The Reserve Bank of Australia has kept rates on hold at 4.35% after softer-than-expected inflation data and a share market bloodbath.
Key Takeaways
- The RBA has kept the official cash rate on hold at 4.35% after softer-than-expected inflation data, and a share market bloodbath.
- The ASX closed own 3.7% on Monday in its worst two-day performance since 2022.
- That’s largely in line with global markets: the Dow Jones Industrial Average’s 2.8% decline set it up for its worst loss since September 2022, the S&P 500 dropped more than 4% drop in its worst day since September 2022 and the Nasdaq Composite took its biggest tumble since March 2020 (down 6.2%).
- The Australian dollar is trading around 65.20c.

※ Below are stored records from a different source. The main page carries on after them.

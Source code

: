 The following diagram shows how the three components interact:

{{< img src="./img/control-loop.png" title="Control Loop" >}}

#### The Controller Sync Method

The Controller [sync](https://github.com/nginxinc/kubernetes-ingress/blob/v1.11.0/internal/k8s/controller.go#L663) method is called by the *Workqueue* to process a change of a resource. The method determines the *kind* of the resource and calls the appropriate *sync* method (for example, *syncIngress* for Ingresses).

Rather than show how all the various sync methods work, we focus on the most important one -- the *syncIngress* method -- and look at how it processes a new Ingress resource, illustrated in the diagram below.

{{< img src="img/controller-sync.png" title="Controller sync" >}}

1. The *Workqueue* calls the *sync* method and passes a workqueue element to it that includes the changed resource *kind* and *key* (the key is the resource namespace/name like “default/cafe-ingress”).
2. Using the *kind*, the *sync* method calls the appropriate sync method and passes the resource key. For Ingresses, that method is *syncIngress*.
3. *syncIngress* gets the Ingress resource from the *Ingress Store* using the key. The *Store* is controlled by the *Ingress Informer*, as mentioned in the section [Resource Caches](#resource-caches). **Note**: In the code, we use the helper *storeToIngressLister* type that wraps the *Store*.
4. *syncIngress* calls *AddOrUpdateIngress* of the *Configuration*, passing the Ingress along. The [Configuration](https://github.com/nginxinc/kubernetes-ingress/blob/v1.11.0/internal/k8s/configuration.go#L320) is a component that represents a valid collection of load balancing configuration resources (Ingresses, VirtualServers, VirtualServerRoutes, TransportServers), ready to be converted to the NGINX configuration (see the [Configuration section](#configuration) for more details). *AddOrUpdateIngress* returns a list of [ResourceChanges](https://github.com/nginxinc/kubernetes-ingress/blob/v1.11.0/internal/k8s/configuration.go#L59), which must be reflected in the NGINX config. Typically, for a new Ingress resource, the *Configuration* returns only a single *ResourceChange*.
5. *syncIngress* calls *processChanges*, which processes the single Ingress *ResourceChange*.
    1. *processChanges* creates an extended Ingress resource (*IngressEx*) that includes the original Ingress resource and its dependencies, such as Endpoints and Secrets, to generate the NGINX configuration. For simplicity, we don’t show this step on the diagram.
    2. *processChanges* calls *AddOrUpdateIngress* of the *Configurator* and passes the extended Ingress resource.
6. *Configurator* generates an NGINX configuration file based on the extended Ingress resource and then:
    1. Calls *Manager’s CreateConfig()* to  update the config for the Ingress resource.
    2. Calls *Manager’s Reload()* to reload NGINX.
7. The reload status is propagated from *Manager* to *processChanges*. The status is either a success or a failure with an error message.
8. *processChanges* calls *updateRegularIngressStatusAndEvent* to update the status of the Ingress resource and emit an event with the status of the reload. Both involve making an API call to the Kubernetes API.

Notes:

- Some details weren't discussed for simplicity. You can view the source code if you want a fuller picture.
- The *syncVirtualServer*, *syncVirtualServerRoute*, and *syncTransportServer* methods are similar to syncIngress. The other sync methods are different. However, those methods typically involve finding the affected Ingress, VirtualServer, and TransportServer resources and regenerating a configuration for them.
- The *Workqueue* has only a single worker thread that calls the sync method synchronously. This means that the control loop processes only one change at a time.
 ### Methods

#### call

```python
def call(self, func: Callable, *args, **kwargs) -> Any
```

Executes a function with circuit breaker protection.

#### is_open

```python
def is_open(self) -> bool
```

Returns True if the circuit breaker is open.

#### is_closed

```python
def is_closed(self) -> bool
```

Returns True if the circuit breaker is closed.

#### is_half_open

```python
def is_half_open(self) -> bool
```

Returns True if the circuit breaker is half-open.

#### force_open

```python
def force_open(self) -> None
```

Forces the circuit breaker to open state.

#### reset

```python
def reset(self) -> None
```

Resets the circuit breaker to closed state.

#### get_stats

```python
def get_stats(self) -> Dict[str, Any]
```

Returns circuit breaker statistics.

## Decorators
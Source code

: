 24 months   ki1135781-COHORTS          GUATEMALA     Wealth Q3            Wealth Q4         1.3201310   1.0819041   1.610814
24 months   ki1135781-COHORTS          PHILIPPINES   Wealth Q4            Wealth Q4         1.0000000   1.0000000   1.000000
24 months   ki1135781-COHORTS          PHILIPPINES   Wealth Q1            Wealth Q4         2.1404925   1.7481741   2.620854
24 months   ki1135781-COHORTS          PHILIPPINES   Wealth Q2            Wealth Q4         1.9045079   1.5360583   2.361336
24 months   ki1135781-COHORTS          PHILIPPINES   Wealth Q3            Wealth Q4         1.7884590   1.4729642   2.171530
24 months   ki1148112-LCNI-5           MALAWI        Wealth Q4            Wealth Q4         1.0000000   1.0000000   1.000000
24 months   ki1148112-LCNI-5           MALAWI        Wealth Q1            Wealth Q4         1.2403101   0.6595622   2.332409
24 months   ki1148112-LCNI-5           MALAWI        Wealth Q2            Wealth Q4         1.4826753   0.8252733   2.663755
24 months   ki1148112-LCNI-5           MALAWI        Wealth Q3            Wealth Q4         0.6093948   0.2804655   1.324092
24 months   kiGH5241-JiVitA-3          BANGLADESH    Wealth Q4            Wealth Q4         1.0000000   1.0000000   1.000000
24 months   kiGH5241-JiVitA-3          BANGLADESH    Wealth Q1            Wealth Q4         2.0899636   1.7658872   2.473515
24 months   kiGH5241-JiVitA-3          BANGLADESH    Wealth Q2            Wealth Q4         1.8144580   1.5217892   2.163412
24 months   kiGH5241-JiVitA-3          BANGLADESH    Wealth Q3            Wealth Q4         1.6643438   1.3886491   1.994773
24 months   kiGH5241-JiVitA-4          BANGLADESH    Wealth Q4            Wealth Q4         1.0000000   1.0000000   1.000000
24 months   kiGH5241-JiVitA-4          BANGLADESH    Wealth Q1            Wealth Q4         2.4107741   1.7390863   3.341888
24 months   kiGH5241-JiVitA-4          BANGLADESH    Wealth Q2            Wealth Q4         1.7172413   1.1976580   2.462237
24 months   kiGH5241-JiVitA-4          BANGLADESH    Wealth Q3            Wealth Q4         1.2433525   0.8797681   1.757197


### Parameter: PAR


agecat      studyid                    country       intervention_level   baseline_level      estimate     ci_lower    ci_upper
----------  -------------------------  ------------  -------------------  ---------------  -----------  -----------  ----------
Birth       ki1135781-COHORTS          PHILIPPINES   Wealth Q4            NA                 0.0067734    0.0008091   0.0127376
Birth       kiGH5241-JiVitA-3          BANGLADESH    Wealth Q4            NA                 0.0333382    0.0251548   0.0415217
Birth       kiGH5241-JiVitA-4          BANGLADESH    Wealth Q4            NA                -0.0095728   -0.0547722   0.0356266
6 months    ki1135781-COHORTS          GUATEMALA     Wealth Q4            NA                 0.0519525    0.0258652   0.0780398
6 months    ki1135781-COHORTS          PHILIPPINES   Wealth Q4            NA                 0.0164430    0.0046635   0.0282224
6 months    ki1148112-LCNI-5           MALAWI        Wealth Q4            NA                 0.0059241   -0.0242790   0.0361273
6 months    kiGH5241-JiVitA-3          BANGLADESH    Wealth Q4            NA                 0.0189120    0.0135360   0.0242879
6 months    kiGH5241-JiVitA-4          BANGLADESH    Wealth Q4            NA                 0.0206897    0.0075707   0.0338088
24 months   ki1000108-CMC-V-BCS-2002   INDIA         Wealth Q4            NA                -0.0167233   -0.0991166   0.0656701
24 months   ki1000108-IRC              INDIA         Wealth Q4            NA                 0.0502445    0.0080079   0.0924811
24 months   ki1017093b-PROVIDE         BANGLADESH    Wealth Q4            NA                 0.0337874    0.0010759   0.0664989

- Overseas, the magnificent 7 shed more than $1 trillion as Apple shares opened down 8%, Microsoft 5%, Nvidia 14%, Google parent Alphabet 6%, Amazon 8%, Facebook parent Meta 7% and Tesla 11%.
- Cryptocurrencies bitcoin and ethereum took a tumble on Monday, dropping to near-six-month lows
What we know
The RBA has decided to keep the cash rate target unchanged at 4.35 per cent and the interest rate paid on Exchange Settlement balances unchanged at 4.25 per cent, saying that the economic outlook remains “highly uncertain”.
“The economic outlook is uncertain and recent data have demonstrated that the process of returning inflation to target has been slow and bumpy,” the RBA stated.
It also noted that momentum in economic activity has been weak, as evidenced by slow growth in GDP, a rise in the unemployment rate and reports that many businesses are under pressure.
According to the latest ABS data, retail volumes on a per-capita basis fell for the 8th straight quarter, down 0.9%, with retail spending on a per-person basis down 3% on this time last year. It’s the lowest level since the September 2021 quarter.
What to watch for
Saxo Bank’s head of FX strategy, Charu Chanana says that a potential cut could be on the horizon.
“The Overnight Index Swap (OIS) curve is now factoring in a November rate cut from the RBA, indicating the RBA is unlikely to support the AUD. The AUD is also under pressure due to a shift in global sentiment adversely affecting activity currencies. Additionally, the AUD is at risk due to the weakness in the Chinese economy, and is likely to lose ground against other activity currencies like the NZD, where rate cuts are largely priced in.”
Rethink Investing’s managing director, Scott O’Neill, is also predicting a cut before the end of the year.
“I can almost certainly say there will be no interest rate rise,” he says. “The reasons I think interest rates will drop by end of year is that retail sales have fallen for the last six months straight, they are in negative growth now and we’re going to see inflation rates, fuel and building costs stabilise within the September quarter, which will see a significant change.”
Contra
ASX downturns can be frightening, but it’s worth noting that the benchmark ASX200 is still up 4.7% year-to-date. Across five years, the ASX200 is up 16.2%.
Key Background
Monday’s global stock market rout ravaged the share prices of the mega American technology companies which buoyed the last two years’ boom times, as equities on pace for their sharpest decline since the beginning of the COVID-19 pandemic.